Пушкин! Тайную свободу
Пели мы вослед тебе!
Дай нам руку в непогоду,
Помоги в немой борьбе!
Шафаревич не хочет превращения человеков в роботов. Это хорошо. А плохо то, что жизнь без внешней свободы превращала Шаламова в робота (о чем он прямо и пишет), плохо (для Шафаревича), что Шаламову, как выяснилось, было все-таки мало тайной свободы, хотелось почему-то и явной.
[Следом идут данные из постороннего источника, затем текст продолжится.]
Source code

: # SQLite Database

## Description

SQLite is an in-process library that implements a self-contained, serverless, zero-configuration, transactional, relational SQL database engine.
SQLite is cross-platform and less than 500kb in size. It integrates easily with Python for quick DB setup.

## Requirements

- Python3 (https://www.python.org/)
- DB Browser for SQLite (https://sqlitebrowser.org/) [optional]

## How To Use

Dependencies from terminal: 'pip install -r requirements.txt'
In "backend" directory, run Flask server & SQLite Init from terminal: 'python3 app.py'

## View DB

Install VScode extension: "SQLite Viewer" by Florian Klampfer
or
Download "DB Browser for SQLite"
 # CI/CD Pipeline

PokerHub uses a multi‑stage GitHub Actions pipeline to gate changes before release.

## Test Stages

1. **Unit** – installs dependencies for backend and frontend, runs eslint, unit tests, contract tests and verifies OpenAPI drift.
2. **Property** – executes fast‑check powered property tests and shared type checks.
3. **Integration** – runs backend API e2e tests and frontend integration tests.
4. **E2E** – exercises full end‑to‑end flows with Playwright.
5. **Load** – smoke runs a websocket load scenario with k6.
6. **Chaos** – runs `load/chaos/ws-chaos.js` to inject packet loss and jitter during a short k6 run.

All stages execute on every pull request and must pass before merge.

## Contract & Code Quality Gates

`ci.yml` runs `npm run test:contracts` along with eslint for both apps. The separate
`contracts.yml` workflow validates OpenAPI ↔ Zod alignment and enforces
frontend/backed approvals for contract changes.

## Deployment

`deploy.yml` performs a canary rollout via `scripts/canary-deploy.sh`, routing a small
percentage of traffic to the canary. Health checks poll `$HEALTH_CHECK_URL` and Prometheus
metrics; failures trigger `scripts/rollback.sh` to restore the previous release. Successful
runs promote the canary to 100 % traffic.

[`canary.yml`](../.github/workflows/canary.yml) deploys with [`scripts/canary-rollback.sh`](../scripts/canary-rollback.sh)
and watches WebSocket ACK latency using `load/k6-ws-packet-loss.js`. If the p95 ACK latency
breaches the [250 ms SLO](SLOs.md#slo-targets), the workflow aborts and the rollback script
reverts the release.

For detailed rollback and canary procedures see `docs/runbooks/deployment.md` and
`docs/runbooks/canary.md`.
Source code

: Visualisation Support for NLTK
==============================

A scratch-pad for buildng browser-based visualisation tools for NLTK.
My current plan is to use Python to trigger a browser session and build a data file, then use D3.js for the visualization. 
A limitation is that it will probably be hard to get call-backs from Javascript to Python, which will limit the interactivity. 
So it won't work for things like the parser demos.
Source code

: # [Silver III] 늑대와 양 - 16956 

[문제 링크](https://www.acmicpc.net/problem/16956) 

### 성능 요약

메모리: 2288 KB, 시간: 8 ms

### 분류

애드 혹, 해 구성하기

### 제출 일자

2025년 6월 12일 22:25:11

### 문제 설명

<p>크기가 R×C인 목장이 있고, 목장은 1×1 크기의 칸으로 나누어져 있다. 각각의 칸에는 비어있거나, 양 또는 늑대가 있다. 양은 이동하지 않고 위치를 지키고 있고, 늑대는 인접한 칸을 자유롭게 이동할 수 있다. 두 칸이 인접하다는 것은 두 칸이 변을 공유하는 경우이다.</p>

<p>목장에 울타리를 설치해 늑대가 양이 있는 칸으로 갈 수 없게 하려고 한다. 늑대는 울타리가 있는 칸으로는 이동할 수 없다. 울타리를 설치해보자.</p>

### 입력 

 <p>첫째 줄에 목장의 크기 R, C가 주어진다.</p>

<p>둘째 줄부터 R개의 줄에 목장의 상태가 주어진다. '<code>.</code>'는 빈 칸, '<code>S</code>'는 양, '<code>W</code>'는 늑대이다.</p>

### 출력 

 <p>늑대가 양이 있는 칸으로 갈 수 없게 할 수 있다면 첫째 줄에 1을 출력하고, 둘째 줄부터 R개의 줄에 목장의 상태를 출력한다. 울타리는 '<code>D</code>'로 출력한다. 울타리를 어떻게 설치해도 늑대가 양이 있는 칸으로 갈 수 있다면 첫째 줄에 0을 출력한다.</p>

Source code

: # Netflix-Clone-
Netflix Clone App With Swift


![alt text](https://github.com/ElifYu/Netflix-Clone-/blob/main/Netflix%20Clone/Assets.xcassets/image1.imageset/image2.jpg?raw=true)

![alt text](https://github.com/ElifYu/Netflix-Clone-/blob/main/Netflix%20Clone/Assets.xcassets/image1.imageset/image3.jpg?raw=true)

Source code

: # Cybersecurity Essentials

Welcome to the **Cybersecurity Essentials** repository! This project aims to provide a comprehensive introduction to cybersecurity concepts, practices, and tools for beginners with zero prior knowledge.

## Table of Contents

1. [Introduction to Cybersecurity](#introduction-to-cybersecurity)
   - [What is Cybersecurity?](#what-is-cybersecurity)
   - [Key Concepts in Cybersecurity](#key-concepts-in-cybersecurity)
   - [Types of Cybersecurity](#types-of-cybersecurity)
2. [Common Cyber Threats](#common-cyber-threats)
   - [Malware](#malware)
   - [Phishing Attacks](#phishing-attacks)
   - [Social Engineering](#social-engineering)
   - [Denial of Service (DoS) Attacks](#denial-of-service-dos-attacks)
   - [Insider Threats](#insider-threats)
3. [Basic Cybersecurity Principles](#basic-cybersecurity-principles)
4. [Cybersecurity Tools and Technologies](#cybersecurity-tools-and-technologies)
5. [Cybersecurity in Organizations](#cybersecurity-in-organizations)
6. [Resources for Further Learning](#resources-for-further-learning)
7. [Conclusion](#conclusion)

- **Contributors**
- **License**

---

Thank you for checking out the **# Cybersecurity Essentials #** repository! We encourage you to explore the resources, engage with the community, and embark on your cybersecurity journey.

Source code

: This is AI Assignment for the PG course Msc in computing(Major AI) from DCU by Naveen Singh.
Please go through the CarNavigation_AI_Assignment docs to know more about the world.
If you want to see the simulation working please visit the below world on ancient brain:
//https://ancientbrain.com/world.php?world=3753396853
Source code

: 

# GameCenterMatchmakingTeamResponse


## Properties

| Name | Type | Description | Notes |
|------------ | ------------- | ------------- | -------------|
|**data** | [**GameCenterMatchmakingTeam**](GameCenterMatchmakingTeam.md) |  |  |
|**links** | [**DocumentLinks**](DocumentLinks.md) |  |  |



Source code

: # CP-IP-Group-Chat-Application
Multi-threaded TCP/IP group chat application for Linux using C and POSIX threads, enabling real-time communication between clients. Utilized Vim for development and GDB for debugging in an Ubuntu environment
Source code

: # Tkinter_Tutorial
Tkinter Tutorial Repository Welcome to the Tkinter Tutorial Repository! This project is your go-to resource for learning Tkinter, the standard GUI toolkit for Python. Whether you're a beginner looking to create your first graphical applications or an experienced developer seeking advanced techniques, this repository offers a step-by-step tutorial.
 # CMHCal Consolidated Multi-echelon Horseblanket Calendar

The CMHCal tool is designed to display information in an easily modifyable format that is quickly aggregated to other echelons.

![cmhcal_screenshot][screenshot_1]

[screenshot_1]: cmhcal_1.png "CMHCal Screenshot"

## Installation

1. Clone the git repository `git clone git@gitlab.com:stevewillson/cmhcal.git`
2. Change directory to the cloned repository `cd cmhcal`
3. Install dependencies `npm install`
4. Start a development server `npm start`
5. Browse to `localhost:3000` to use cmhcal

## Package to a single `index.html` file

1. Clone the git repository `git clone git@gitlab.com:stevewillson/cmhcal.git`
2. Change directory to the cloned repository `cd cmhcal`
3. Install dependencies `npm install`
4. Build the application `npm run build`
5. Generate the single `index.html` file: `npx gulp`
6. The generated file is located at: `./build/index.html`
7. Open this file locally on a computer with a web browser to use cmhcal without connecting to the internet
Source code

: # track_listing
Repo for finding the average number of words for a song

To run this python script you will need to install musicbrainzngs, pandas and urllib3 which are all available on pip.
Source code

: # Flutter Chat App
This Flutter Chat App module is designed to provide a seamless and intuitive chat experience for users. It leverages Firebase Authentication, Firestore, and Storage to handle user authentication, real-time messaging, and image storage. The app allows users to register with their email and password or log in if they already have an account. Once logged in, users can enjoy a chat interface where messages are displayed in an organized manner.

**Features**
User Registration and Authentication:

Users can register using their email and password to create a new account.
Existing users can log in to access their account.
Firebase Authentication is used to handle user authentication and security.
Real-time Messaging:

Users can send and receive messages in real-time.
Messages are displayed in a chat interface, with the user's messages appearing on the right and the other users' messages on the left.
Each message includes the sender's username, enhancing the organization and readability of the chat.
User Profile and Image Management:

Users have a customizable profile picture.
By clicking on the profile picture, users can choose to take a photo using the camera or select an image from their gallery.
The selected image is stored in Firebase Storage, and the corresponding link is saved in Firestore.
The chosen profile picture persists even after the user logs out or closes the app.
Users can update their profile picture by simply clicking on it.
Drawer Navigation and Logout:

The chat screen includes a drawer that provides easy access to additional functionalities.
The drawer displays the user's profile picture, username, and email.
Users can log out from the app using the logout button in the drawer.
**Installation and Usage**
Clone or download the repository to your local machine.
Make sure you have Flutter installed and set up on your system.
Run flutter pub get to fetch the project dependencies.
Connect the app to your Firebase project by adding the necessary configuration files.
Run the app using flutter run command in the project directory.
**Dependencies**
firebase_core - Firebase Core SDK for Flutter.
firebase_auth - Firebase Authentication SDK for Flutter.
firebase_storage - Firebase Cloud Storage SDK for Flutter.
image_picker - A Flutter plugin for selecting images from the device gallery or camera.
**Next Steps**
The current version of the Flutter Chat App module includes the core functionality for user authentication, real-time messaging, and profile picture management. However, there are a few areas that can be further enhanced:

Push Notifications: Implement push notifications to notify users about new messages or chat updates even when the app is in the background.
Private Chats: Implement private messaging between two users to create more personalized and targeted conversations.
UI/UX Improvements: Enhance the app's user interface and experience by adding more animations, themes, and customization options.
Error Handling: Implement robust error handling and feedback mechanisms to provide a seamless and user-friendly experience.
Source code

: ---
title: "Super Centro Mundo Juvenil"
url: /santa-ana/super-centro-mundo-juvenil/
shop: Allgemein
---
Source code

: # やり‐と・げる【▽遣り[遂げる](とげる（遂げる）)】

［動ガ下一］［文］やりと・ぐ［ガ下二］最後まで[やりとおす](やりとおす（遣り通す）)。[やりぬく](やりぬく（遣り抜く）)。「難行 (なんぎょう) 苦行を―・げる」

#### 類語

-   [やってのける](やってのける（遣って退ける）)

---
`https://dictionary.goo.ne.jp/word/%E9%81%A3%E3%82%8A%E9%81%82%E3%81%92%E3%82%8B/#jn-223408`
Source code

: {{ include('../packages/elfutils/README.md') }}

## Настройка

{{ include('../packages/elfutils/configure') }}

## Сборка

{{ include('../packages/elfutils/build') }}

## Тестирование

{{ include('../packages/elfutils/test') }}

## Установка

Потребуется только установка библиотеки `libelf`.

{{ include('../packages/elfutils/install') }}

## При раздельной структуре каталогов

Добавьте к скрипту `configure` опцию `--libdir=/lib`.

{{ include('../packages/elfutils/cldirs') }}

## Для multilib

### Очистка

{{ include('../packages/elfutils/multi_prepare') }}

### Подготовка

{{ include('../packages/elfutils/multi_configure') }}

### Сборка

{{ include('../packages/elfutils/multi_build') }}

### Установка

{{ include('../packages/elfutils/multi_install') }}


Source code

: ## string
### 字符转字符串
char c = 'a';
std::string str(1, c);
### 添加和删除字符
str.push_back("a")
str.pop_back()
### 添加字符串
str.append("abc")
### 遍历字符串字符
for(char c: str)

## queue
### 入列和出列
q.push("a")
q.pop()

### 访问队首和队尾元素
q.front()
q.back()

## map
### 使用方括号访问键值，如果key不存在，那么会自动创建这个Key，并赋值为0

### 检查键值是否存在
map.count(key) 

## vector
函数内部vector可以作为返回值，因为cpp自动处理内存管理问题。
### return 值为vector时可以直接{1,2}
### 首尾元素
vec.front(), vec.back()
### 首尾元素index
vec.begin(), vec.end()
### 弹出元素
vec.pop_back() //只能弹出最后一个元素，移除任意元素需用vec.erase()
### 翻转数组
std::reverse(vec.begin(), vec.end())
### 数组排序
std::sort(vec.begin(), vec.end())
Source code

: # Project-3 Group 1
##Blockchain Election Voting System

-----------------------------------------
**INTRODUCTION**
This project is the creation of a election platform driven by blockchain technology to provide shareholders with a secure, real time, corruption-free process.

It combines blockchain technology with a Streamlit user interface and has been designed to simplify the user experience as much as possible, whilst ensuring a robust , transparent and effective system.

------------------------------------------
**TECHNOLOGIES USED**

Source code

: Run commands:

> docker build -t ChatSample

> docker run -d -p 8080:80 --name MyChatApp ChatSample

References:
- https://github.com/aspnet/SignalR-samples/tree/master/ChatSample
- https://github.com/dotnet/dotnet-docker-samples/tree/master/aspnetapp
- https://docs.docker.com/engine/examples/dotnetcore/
Шафаревич прямо этого не говорит, но он боится свободы, считает ее страшным дестабилизирующим фактором, причиной всех бед сегодняшнего мира. В своих дорогах он обмолвился, что жаждет стабильности. Но он страшно упрощает задачу: желает он стабильности общества, сохранения человека, но без этой западной штучки -- свободы слова, мысли, предпринимательства. НО ЗАДАЧА НЕ ДОПУСКАЕТ ТРИВИАЛЬНОГО РЕШЕНИЯ ТОЛЬКО С УСЛОВИЕМ СОХРАНЕНИЯ ЭТИХ СВОБОД, БЕЗ ЭТОГО УСЛОВИЯ ОНА ДОПУСКАЕТ ТРИВИАЛЬНОЕ РЕШЕНИЕ И, ПО ПРИНЦИПУ МИНИМУМА, НЕИЗБЕЖНО В НЕГО ( ТРИВИАЛЬНОЕ РЕШЕНИЕ ) СКАТЫВАЕТСЯ: СТАБИЛЬНОСТИ ВЫ ХОТИТЕ? БУДЕТ ВАМ СТАБИЛЬНОСТЬ! СТАБИЛЬНОСТЬ САДА ЗЕМНЫХ РАДОСТЕЙ ПАВИАНОВ, СОБАК, КОШЕК, КОРОВ. Эта линия развития удовлетворяет всем условиям Шафаревича: она экологически чиста, она избавлена от подлого прогресса, она стабильна, она фиксирует традицию.